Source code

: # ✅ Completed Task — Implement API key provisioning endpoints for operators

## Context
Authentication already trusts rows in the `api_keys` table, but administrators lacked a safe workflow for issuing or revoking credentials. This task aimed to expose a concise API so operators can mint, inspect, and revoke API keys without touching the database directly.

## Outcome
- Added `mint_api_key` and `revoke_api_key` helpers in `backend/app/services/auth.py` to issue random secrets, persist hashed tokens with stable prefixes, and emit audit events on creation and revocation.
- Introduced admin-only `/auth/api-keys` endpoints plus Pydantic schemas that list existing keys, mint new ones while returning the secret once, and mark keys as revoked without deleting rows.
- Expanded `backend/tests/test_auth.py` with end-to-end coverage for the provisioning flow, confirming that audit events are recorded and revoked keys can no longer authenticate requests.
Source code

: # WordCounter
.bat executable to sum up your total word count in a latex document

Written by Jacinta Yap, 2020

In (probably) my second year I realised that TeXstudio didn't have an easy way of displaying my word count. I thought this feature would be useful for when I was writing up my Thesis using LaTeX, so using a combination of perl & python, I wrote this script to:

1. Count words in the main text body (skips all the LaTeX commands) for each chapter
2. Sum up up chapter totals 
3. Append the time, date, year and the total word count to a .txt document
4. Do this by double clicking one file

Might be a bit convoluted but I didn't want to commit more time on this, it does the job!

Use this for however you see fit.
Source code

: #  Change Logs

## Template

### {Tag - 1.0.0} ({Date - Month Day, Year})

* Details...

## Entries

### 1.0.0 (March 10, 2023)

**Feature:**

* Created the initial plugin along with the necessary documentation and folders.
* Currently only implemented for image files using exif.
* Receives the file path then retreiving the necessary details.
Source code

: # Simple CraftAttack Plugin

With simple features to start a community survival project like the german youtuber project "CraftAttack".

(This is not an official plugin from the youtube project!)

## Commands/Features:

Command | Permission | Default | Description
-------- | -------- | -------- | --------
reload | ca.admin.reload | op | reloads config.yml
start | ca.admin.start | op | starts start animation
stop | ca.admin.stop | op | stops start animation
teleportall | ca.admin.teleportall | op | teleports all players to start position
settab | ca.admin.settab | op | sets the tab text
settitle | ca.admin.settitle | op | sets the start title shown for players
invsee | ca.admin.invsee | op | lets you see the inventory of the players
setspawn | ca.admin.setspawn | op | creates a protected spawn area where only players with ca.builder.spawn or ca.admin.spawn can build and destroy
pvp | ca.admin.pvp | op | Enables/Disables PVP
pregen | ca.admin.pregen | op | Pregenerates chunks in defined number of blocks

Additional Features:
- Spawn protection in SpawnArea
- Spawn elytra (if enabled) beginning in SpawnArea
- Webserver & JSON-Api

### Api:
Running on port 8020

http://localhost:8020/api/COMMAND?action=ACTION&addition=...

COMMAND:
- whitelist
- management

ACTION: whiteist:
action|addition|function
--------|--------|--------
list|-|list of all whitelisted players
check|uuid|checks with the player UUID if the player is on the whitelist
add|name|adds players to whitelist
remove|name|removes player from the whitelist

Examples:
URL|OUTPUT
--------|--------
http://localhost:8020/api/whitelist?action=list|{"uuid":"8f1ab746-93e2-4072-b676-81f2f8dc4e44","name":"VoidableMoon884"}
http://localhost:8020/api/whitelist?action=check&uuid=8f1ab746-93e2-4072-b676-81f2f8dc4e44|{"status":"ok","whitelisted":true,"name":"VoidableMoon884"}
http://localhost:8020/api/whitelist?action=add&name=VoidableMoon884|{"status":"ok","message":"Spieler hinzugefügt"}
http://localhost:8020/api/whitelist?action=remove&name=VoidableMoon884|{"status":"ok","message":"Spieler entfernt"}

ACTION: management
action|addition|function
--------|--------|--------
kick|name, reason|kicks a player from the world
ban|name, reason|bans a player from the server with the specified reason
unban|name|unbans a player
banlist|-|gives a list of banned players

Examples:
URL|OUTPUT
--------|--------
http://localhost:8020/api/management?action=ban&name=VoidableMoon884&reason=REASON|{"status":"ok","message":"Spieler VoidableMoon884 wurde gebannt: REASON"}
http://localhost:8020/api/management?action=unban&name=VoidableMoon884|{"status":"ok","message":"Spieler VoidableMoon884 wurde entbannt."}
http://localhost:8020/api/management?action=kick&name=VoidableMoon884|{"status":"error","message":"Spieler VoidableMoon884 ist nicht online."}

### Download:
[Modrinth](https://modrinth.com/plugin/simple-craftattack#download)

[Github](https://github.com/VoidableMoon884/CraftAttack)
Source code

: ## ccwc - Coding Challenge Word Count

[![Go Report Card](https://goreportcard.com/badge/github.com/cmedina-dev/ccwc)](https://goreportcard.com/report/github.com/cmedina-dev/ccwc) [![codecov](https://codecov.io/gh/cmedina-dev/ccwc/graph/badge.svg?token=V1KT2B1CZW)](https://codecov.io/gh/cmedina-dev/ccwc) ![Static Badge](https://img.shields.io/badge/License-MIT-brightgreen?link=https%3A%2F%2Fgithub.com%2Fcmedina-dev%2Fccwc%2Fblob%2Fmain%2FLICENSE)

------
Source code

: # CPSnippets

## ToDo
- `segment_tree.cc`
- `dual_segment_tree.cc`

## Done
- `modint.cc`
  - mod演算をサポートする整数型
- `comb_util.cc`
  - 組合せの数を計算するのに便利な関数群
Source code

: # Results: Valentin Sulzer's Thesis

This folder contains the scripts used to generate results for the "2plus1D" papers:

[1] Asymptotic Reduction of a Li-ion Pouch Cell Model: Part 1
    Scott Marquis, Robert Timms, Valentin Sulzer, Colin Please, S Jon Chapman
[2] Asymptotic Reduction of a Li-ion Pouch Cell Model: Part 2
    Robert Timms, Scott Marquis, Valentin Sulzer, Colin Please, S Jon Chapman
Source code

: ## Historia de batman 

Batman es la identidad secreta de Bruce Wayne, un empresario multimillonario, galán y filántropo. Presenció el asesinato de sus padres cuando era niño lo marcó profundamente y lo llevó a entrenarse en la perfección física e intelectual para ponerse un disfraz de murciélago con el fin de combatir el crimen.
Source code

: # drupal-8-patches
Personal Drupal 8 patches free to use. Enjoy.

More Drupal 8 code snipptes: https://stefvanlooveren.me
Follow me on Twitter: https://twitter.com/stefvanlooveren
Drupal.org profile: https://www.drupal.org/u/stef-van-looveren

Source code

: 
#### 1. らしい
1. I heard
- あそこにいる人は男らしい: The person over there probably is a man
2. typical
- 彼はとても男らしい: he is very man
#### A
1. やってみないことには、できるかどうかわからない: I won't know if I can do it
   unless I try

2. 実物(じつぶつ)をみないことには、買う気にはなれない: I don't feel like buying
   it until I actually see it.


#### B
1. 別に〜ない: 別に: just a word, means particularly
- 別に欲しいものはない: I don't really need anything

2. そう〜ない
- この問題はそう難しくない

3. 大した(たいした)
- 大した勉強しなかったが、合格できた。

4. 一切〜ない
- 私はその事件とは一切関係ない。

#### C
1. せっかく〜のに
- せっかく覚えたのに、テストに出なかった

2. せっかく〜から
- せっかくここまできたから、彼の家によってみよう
* * * *
Problem details:
Read the entries and pick out all lines that include the word "remove".

Result of this exercise:
remove|name|removes player from the whitelist
http://localhost:8020/api/whitelist?action=remove&name=VoidableMoon884|{"status":"ok","message":"Spieler entfernt"}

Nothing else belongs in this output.